Duiker spoke. ‘The poet is immortal.’

She turned to face him. ‘Is that some kind of general, ideological statement, Historian? Or are you talking about the man sharing this table with you?’

Antsy cursed suddenly and then said, ‘I don’t need any rope! Who put that into my head? Let’s get going-I’m taking this shortsword and a sharper and anybody gets too close to me or looks suspicious they can eat the sharper for breakfast!’

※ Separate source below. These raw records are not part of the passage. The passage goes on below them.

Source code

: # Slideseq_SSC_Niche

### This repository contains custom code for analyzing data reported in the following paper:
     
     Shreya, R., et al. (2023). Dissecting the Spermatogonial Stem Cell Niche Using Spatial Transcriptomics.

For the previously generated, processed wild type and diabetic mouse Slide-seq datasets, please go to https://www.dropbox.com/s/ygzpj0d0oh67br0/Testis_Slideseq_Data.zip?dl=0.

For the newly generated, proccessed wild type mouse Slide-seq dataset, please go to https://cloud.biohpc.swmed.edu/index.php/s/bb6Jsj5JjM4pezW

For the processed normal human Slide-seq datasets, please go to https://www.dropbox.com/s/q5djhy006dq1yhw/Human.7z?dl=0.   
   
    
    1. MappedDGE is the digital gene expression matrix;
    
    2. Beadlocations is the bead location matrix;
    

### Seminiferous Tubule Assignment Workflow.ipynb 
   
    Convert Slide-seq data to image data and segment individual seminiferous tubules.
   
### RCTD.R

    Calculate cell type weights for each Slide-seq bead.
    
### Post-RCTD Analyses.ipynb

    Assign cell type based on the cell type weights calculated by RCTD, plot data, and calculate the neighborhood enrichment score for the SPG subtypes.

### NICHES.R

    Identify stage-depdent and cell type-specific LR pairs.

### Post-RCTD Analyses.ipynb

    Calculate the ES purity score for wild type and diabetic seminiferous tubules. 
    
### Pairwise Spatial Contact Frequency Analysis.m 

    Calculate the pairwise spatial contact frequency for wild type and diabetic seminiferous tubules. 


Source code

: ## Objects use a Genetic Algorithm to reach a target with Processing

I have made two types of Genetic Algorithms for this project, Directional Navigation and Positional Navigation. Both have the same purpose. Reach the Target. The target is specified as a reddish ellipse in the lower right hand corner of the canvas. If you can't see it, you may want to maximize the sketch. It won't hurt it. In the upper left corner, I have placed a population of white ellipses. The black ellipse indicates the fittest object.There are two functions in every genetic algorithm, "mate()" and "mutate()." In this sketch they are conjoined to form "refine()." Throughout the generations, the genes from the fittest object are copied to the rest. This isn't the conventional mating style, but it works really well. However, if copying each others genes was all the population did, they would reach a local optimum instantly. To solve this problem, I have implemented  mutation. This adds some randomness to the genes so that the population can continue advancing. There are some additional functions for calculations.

‘We’ll stay here,’ Duiker said when Blend hesitated. ‘The bard and me. I’ll look in on Picker.’

‘All right. Thanks.’

Antsy, Blend and Scillara set out

The journey took them from the Estates District and into Daru District, along the Second Tier Wall. The city had fully awakened now, and in places the crowds were thick with the endless machinery of living. Voices and smells and needs and wants, hungers and thirsts, laughter and irritation, misery and joy, and the sunlight fell on everything it could reach and shadows retreated wherever they could.

Temporary barriers blocked the three foreigners here and there-a cart jammed sideways in a narrow street, a cart-horse dropped dead with its legs sticking up, half a family pinned under the upended cart. A swarm of people round a small collapsed building, stealing every dislodged brick and shard of lumber, and if anyone had been trapped in it, alas, no one was looking for them.

Scillara walked like a woman bred to be admired. And oh, yes, people noticed. In other circumstances, Blend-being another woman-might have resented that, but then she’d made a career out of not being noticed; and besides, she counted herself among the admirers.

‘Friendly people, these Darujhistanii,’ said Scillara as they finally swung south from the wall, heading for the southwest corner of the district.

‘They’re smiling,’ said Blend, ‘because they want a roll with you. And clearly you haven’t noticed the wives and such, all looking as if they swallowed something sour.’

‘Maybe they did.’

‘Oh they did, all right. The truth that men are men, that’s what they’ve swal-lowed.’